"Madame, bear in mind That princes govern all things--save the wind." -Victor Hugo, The Infanta's Rose

Wednesday, July 04, 2007

Too much information

I've been trying to think of something clever and blogworthy to say about my bronchoscopy last week, but there's really not much there to work with. They went in, they looked around, they took some samples, I went home. That pretty much covers it. I won't know for sure what the results are and what they might mean for at least a few weeks yet, as my doctor left town for an extended vacation immediately after performing my procedure, no doubt thanks to the huge windfall he reaped from my insurance company. I expect to at least get a postcard.

However, before donning his Serengeti polarized Lucca sunglasses and jetting off to the French Riviera, he did share with me that my CT scan this time was virtually identical to that done in May of 2006, which indicates that my pulmonary fibrosis has not advanced further into my lungs in over a year now. The implications of this are unclear, as this leaves me in a state of medical limbo with no established course of treatment. While there's no denying that this is fantastic news, it's also a bit disconcerting in that it calls into question the entire diagnosis of IPF; one of the defining hallmarks of this disease is its insidious progression over time. Of course, the sixty-four dollar question here then is "if it's not IPF then what the hell is it?" and my doctor is hoping that the lung samples he obtained will shed some light on this puzzle.

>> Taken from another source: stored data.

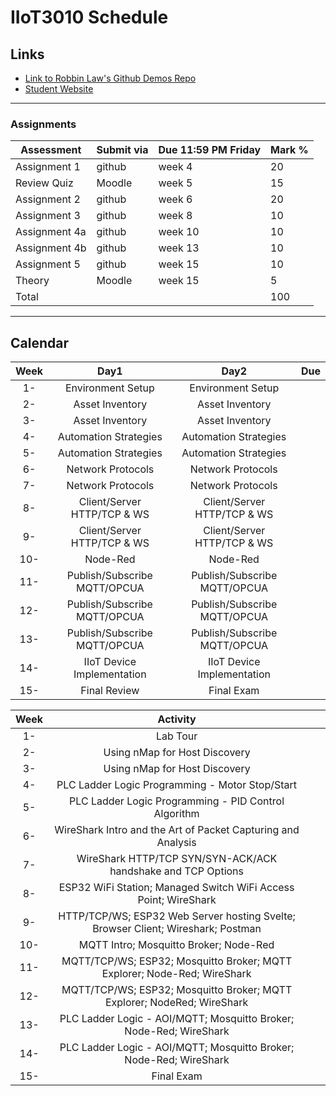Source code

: # IIoT3010 Schedule

## Links

- [Link to Robbin Law's Github Demos Repo]()
- [Student Website]()

---

### Assignments

| Assessment | Submit via | Due 11:59 PM Friday | Mark %|
|---|---|---|---|
| Assignment 1 | github | week 4  | 20 |
| Review Quiz | Moodle | week 5  | 15 |
| Assignment 2 | github | week 6  | 20 |
| Assignment 3 | github | week 8  | 10 |
| Assignment 4a| github | week 10  | 10 |
| Assignment 4b| github | week 13  | 10 |
| Assignment 5 | github | week 15  | 10 |
| Theory | Moodle | week 15  | 5 |
|Total|||100|

---

## Calendar

|Week|Day1|Day2|Due|
|:-:|:-:|:-:|:-:|
|1-|Environment Setup|Environment Setup|
|2-|Asset Inventory|Asset Inventory|
|3-|Asset Inventory|Asset Inventory|
|4-|Automation Strategies|Automation Strategies||
|5-|Automation Strategies|Automation Strategies||
|6-|Network Protocols|Network Protocols||
|7-|Network Protocols|Network Protocols|
|8-|Client/Server HTTP/TCP & WS|Client/Server HTTP/TCP & WS||
|9-|Client/Server HTTP/TCP & WS|Client/Server HTTP/TCP & WS|
|10-|Node-Red|Node-Red||
|11-|Publish/Subscribe MQTT/OPCUA|Publish/Subscribe MQTT/OPCUA|
|12-|Publish/Subscribe MQTT/OPCUA|Publish/Subscribe MQTT/OPCUA||
|13-|Publish/Subscribe MQTT/OPCUA|Publish/Subscribe MQTT/OPCUA||
|14-|IIoT Device Implementation|IIoT Device Implementation||
|15-|Final Review|Final Exam||

|Week|Activity|||
|:-:|:-:|:-:|:-:|
|1-|Lab Tour||
|2-|Using nMap for Host Discovery||
|3-|Using nMap for Host Discovery||
|4-|PLC Ladder Logic Programming - Motor Stop/Start||
|5-|PLC Ladder Logic Programming - PID Control Algorithm||
|6-|WireShark Intro and the Art of Packet Capturing and Analysis||
|7-|WireShark HTTP/TCP SYN/SYN-ACK/ACK handshake and TCP Options||
|8-|ESP32 WiFi Station; Managed Switch WiFi Access Point; WireShark||
|9-|HTTP/TCP/WS; ESP32 Web Server hosting Svelte; Browser Client; Wireshark; Postman||
|10-|MQTT Intro; Mosquitto Broker; Node-Red||
|11-|MQTT/TCP/WS; ESP32; Mosquitto Broker; MQTT Explorer; Node-Red; WireShark||
|12-|MQTT/TCP/WS; ESP32; Mosquitto Broker; MQTT Explorer; NodeRed; WireShark||
|13-|PLC Ladder Logic - AOI/MQTT; Mosquitto Broker; Node-Red; WireShark||
|14-|PLC Ladder Logic - AOI/MQTT; Mosquitto Broker; Node-Red; WireShark||
|15-|Final Exam||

Any number of things can cause scarring of the lungs, and he did say that from all appearances, it looked to him as if I experienced some "event" which damaged my lungs and then just ... went away. However, this means that at some point during the last five or six years I would had to have inhaled something vile which would have caused me considerable distress, and would surely have been something I would remember -- and I can recall no such experience. Another less likely possibility is that I was exposed to something in my environment slightly less toxic but for a longer period of time (asbestos? mercury? sulphuric acid? Republicans?) to where I might not have noticed the gradual irritation. As I say, hopefully micro-examination of the samples of lung tissue removed this week will give us a clue.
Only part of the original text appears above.